I read with my class the interview in Oliver Twist between the whore Nancy and the lady Rose –both 17-year-old girls separated by a social abyss. Dickens speaks through each girl’s mouth, first to claim (through Nancy) that it’s not inborn malice but the bad luck of finding yourself in an appalling environment as a child that leads to prostitution. Then through Rose’s lips he impresses on Nancy the idea that any prostitute can be ‘saved’, as long as she’s willing to fight for herself (and show repentance for her sin… yes, so typically Victorian). Despite Rose’s perplexed tears, though, Nancy decides to return to her pimp, the brutal Sikes, to be, as she somehow foretells, murdered by him. She just can’t leave him. Or won’t.
Dickens was accused of being untruthful to human nature in making Nancy so defenceless –or, as we’d call her today, so emotionally dependent on her abuser. He lashed back in the 1841 preface to the novel claiming that Nancy’s plight was true enough. He could do no more, lacking the contemporary research on domestic abuse that so well explains why a victim will not abandon her victimiser, not even at the risk of dying. Women like Nancy, used to being abused and exploited from early childhood, end up believing that violence (physical or psychological) is a natural part of human emotional life and even confuse abuse with an expression of love.
One of Dickens’s most poignant sketches is, precisely, “The Hospital Patient” (1836) –which might well be the foundation for his assertion that Nancy is ‘true’ to life. Curious about a street crowd, Dickens reaches a police station where a “powerful, ill-looking young fellow” is being questioned “on the very common charge of having, on the previous night, ill-treated a woman, with whom he lived in some court hard by.” She’s dying in a nearby hospital and, with the police’s permission, Charles the inquisitive young journalist accompanies the magistrates to doublecheck the prisoner’s identity (there were witnesses) –and face, as he knows, a horrific scene. Thus they find the girl: “Her face bore deep marks of the ill-usage she had received: her hand was pressed upon her side, as if her chief pain were there; her breathing was short and heavy; and it was plain to see that she was dying fast.”
When asked to identify her murderer, the victim bursts into tears and claims she injured herself: “He didn’t hurt me; he wouldn’t for all the world. Jack, dear Jack, you know you wouldn’t!” Dear Jack, taken by surprise, starts sobbing –if you believe that. The dying girl assures him that ‘they shall not persuade me to swear your life away. He didn’t do it, gentlemen. He never hurt me.’ Her last words are of repentance (‘I hope God Almighty will forgive me all the wrong I have done, and the life I have led’), followed by a blessing for Jack and love for her poor, disappointed father. Dickens closes the sketch simply with her death, no comments added. It is understood that ‘dear Jack’ will be, anyway, hanged as his neighbours witnessed the attack and her testimony was just a formality.

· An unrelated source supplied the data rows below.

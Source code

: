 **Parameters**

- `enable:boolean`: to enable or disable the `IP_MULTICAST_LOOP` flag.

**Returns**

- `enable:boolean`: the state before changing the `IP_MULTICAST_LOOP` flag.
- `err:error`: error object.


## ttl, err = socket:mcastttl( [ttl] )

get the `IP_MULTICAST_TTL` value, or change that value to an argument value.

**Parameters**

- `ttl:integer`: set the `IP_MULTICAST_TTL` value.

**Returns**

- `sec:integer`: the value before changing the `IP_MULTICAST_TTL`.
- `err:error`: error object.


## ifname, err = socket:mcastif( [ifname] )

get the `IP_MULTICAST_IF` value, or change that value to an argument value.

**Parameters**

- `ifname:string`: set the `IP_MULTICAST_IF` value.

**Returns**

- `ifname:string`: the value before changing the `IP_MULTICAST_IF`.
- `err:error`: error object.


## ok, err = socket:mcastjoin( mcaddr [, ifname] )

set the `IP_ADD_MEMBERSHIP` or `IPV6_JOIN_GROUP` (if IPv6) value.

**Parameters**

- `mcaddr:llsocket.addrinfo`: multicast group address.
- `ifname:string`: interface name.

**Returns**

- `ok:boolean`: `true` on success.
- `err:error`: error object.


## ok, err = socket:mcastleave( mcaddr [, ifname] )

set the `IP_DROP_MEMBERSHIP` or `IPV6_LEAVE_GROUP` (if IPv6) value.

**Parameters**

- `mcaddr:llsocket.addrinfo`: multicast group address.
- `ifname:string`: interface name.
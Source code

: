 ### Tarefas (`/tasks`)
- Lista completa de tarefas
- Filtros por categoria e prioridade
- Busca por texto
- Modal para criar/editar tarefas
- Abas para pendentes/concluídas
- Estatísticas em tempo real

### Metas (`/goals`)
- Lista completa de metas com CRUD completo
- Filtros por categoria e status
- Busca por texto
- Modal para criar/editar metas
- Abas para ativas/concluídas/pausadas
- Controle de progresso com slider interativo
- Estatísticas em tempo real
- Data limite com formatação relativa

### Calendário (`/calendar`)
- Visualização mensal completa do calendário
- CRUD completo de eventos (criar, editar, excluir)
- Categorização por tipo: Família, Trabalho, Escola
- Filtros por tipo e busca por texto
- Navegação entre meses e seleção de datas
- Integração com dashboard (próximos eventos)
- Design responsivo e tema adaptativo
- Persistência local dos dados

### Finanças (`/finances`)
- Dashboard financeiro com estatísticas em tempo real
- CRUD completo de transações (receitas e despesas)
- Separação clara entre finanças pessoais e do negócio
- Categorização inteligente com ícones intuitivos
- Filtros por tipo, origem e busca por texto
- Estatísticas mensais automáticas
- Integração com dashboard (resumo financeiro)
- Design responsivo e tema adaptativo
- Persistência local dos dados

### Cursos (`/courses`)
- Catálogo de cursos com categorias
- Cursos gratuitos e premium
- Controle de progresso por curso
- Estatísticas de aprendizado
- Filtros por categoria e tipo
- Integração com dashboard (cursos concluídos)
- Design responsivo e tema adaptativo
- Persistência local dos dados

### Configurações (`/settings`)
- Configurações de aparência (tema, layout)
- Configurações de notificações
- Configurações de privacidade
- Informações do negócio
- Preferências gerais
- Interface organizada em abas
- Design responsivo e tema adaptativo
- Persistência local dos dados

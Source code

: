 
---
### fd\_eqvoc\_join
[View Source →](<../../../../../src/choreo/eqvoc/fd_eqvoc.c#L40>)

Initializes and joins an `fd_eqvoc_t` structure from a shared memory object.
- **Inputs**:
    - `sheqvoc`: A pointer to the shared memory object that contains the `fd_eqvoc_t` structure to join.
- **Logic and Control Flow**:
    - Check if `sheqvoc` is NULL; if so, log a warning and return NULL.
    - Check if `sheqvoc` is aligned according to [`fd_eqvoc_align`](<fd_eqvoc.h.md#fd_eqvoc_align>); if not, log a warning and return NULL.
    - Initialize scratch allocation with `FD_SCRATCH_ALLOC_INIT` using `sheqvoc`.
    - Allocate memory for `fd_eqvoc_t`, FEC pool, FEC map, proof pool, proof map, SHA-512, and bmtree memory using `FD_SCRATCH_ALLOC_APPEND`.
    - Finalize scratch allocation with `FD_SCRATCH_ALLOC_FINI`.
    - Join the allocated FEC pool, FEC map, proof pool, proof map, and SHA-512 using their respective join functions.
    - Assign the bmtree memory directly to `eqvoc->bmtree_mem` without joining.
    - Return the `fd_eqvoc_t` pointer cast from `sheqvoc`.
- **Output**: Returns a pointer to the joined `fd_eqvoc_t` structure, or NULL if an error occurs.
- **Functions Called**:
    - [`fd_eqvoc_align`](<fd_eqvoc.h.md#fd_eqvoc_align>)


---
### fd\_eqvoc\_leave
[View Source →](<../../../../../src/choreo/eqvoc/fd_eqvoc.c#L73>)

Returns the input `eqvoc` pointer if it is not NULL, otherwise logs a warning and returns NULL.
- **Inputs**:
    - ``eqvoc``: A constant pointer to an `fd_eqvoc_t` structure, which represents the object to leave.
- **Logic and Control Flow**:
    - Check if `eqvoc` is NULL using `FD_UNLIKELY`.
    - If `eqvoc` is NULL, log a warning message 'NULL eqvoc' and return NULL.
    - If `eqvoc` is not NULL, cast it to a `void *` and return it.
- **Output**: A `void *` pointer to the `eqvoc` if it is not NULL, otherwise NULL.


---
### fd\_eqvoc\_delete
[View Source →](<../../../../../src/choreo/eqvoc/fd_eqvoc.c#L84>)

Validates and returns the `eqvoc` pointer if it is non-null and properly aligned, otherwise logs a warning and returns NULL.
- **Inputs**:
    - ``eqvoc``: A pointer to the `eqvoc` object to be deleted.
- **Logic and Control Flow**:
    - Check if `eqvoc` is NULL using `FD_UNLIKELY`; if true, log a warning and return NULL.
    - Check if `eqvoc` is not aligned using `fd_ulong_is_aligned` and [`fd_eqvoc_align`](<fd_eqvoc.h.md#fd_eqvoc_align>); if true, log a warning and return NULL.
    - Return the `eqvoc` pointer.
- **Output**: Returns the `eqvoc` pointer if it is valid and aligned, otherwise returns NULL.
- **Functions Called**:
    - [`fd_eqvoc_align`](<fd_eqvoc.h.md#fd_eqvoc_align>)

One can always suspect that Dickens, so fond of sentimentalism, added tears to the already tearful scene and, perhaps, those words of repetance. Yet beyond all this claptrap there lies a truth which he describes as “very common,” at least among low-lives like Jack (Sikes’s predecessor) and his victim (Nancy’s). J.S. Mill later clarified in his The Subjection of Women that middle- and upper-class Victorian ladies were also subjected to all kinds of abuse (Anne Brontë had already made the point in The Tenant of Wildfell Hall). What is surprising is why it has taken us so long to react.
By the way, my class and I agreed that in that interview the less credible character is Rose, the lady. Her hands, joined as if in prayer, and her abundant tears when begging Nancy to reconsider her choice seem fantastic –yesterday and today. So far I haven’t found in the Sketches any evidence that angelic ladies like Rose existed -except in Dickens’s imagination.